• _DATA EXTRACTS_:
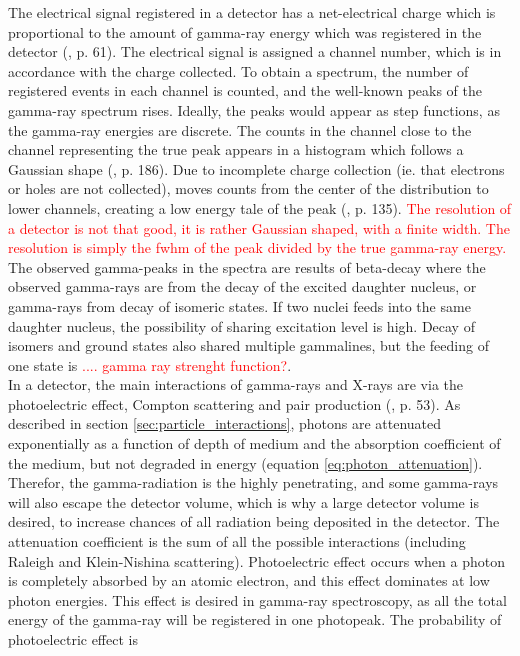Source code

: \noindent 
The electrical signal registered in a detector has a net-electrical charge which is proportional to the amount of gamma-ray energy which was registered in the detector (\cite{Gilmore2008}, p. 61). The electrical signal is assigned a channel number, which is in accordance with the charge collected. To obtain a spectrum, the number of registered events in each channel is counted, and the well-known peaks of the gamma-ray spectrum rises. Ideally, the peaks would appear as step functions, as the gamma-ray energies are discrete. The counts in the channel close to the channel representing the true peak appears in a histogram which follows a Gaussian shape  (\cite{Gilmore2008}, p. 186). Due to incomplete charge collection (ie. that electrons or holes are not collected), moves counts from the center of the distribution to lower channels, creating a low energy tale of the peak (\cite{Gilmore2008}, p. 135).  %
\textcolor{red}{The resolution of a detector is not that good, it is rather Gaussian shaped, with a finite width. The resolution is simply the fwhm of the peak divided by the true gamma-ray energy. } \\

The observed gamma-peaks in the spectra are results of beta-decay where the observed gamma-rays are from the decay of the excited daughter nucleus, or gamma-rays from decay of isomeric states. If two nuclei feeds into the same daughter nucleus, the possibility of sharing excitation level is high. Decay of isomers and ground states also shared multiple gammalines, but the feeding of one state is \textcolor{red}{....  gamma ray strenght function?}. \\

\noindent 
In a detector, the main interactions of gamma-rays and X-rays are via the photoelectric effect, Compton scattering and pair production (\cite{Leo1994}, p. 53).  As described in section \ref{sec:particle_interactions}, photons are attenuated exponentially as a function of depth of medium and the absorption coefficient of the medium, but not degraded in energy (equation \ref{eq:photon_attenuation}). Therefor, the gamma-radiation is the highly penetrating, and some gamma-rays will also escape the detector volume, which is why a large detector volume is desired, to increase chances of all radiation being deposited in the detector. The attenuation coefficient is the sum of all the possible interactions (including Raleigh and Klein-Nishina scattering). Photoelectric effect occurs when a photon is completely absorbed by an atomic electron, and this effect dominates at low photon energies. This effect is desired in gamma-ray spectroscopy, as all the total energy of the gamma-ray will be registered in one photopeak. The probability of photoelectric effect is 

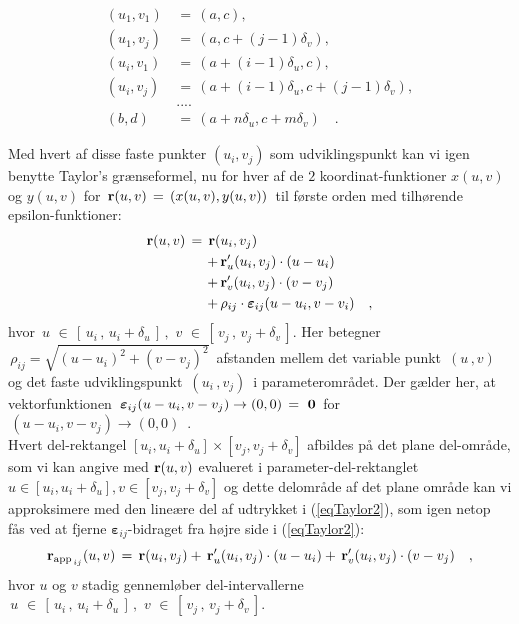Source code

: \begin{equation}
\begin{aligned}
(u_{1}, v_{1}) \, &= \, (a, c), \\
(u_{1}, v_{j}) \, &= \, (a, c + (j-1)\delta_{v}), \\
(u_{i}, v_{1}) \, &= \, (a + (i-1)\delta_{u}, c), \\
(u_{i}, v_{j}) \, &= \, (a + (i-1)\delta_{u}, c + (j-1)\delta_{v}), \\
 &.... \\
(b, d) \, &= \, (a + n\delta_{u}, c + m\delta_{v}) \quad .
\end{aligned}
\end{equation}

Med hvert af disse faste punkter $(u_{i}, v_{j})$ som udviklingspunkt kan vi igen
benytte Taylor's grænseformel, nu for hver af de $2$  koordinat-funktioner $x(u,v)$ og $y(u,v)$  for $\,{\bf r}(u,
v) \, = \, \left(x(u,v), y(u,v)\right)\, $ til første orden med tilhørende epsilon-funktioner:
\begin{equation} \label{eqTaylor2}
\begin{aligned}
{\bf r}(u, v) \, = \, {\bf r}(& u_{i}, v_{j}) \\
+ \, &{\bf r}'_{u}(u_{i}, v_{j})\cdot(u-u_{i}) \\
+ \, &{\bf r}'_{v}(u_{i}, v_{j})\cdot(v-v_{j}) \\
+ \, &\rho_{ij}\cdot {\bm{\varepsilon}}_{ij}(u-u_{i}, v-v_{i}) \quad
,
\end{aligned}
\end{equation}
hvor  $\, u\, \, \in\, \left[\, u_{i}\, , \,  u_{i} +
\delta_{u}\,\right]\, , \,\, v\, \, \in\, \left[\, v_{j}\, , \,
v_{j} + \delta_{v}\,\right] .$ Her betegner  $\, \rho_{ij} =
\sqrt{(u - u_{i})^{2} + (v - v_{j})^{2}}\, $ afstanden mellem det
variable punkt $\,(u\,, v)\,$ og det faste udviklingspunkt
$\,(u_{i}\,,v_{j})\,$ i parameterområdet. Der gælder her, at vektorfunktionen
$\,{\bm{\varepsilon}}_{ij}(u-u_{i}, v-v_{j}) \to (0, 0)\, = \
{\bf{0}}\,$ for $\,(u-u_{i}, v-v_{j}) \to (0, 0)\,$ . \\


Hvert del-rektangel $[u_{i}, u_{i}+\delta_{u}]\times[v_{j},
v_{j}+\delta_{v}]$ afbildes på det plane del-område, som vi kan angive med ${\bf r}(u,v)$ evalueret i parameter-del-rektanglet
$u \in[u_{i}, u_{i}+\delta_{u}], v \in[v_{j}, v_{j}+\delta_{v}]$ og
dette delområde af det plane område kan vi approksimere med den lineære del af
udtrykket i (\ref{eqTaylor2}), som igen netop fås ved at fjerne
${\bm{\varepsilon}}_{ij}$-bidraget fra højre side i
(\ref{eqTaylor2}):
\begin{equation}\label{eqApp2}
{\bf r}_{\operatorname{app}_{\,ij}}(u, v) \, = \, {\bf r}(u_{i}, v_{j}) + \, {\bf
r}'_{u}(u_{i}, v_{j})\cdot (u - u_{i}) + \, {\bf r}'_{v}(u_{i},
v_{j})\cdot (v - v_{j}) \quad ,
\end{equation}
hvor $u$ og $v$ stadig gennemløber del-intervallerne $\, u\, \,
\in\, \left[\, u_{i}\, , \,  u_{i} + \delta_{u}\,\right]\, , \,\,
v\, \, \in\, \left[\, v_{j}\, , \, v_{j} + \delta_{v}\,\right] .$


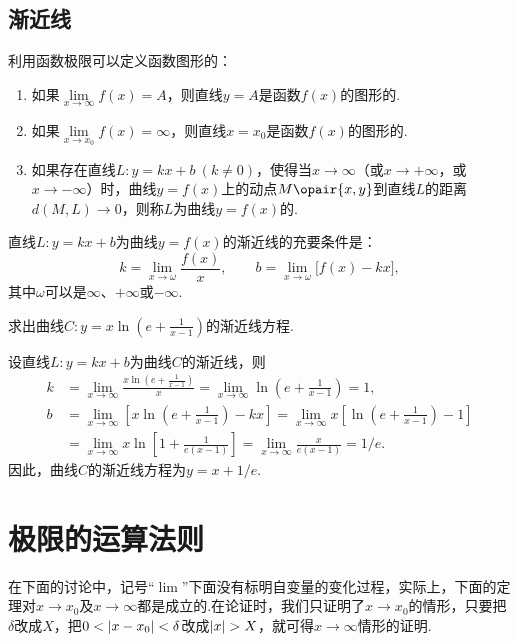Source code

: \subsection{渐近线}
\begin{definition}
利用函数极限可以定义函数图形的：\begin{enumerate}
\item 如果\(\lim\limits_{x \to \infty}f(x) = A\)，则直线\(y = A\)是函数\(f(x)\)的图形的.
\item 如果\(\lim\limits_{x \to x_0}f(x) = \infty\)，则直线\(x = x_0\)是函数\(f(x)\)的图形的.
\item 如果存在直线\(L: y = kx+b\ (k \neq 0)\)，使得当\(x \to \infty\)（或\(x \to +\infty\)，或\(x \to -\infty\)）时，曲线\(y = f(x)\)上的动点\(M\opair{x,y}\)到直线\(L\)的距离\(d(M,L)\to0\)，则称\(L\)为曲线\(y = f(x)\)的.
\end{enumerate}
\end{definition}

\begin{theorem}
直线\(L: y = kx+b\)为曲线\(y = f(x)\)的渐近线的充要条件是：\[
k = \lim\limits_{x \to \omega} \frac{f(x)}{x},
\qquad
b = \lim\limits_{x \to \omega} \bigl[ f(x) - kx \bigr],
\]其中\(\omega\)可以是\(\infty\)、\(+\infty\)或\(-\infty\).
\end{theorem}

\begin{example}
求出曲线\(C: y = x \ln\left(e+\frac{1}{x-1}\right)\)的渐近线方程.
\begin{solution}
设直线\(L: y = kx+b\)为曲线\(C\)的渐近线，则\begin{align*}
k &= \lim\limits_{x\to\infty} \frac{x \ln\left(e+\frac{1}{x-1}\right)}{x}
= \lim\limits_{x\to\infty} \ln\left(e+\frac{1}{x-1}\right)
= 1, \\
b &= \lim\limits_{x\to\infty} \left[ x \ln\left(e+\frac{1}{x-1}\right) - kx \right]
= \lim\limits_{x\to\infty} x \left[ \ln\left(e+\frac{1}{x-1}\right) - 1 \right] \\
&= \lim\limits_{x\to\infty} x \ln\left[1+\frac{1}{e(x-1)}\right]
= \lim\limits_{x\to\infty} \frac{x}{e(x-1)}
= 1/e.
\end{align*}
因此，曲线\(C\)的渐近线方程为\(y = x + 1/e\).
\end{solution}
\end{example}

\section{极限的运算法则}
在下面的讨论中，记号“\(\lim\)”下面没有标明自变量的变化过程，实际上，下面的定理对\(x \to x_0\)及\(x \to \infty\)都是成立的.在论证时，我们只证明了\(x \to x_0\)的情形，只要把\(\delta\)改成\(X\)，把\(0<\abs{x-x_0}<\delta\)改成\(\abs{x}>X\)，就可得\(x \to \infty\)情形的证明.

• _ASSIGNMENT_: Which lines in the data hold the string "hvor"? Copy each of them.

• _SOLUTION TO THE PROBLEM_:
hvor  $\, u\, \, \in\, \left[\, u_{i}\, , \,  u_{i} +
hvor $u$ og $v$ stadig gennemløber del-intervallerne $\, u\, \,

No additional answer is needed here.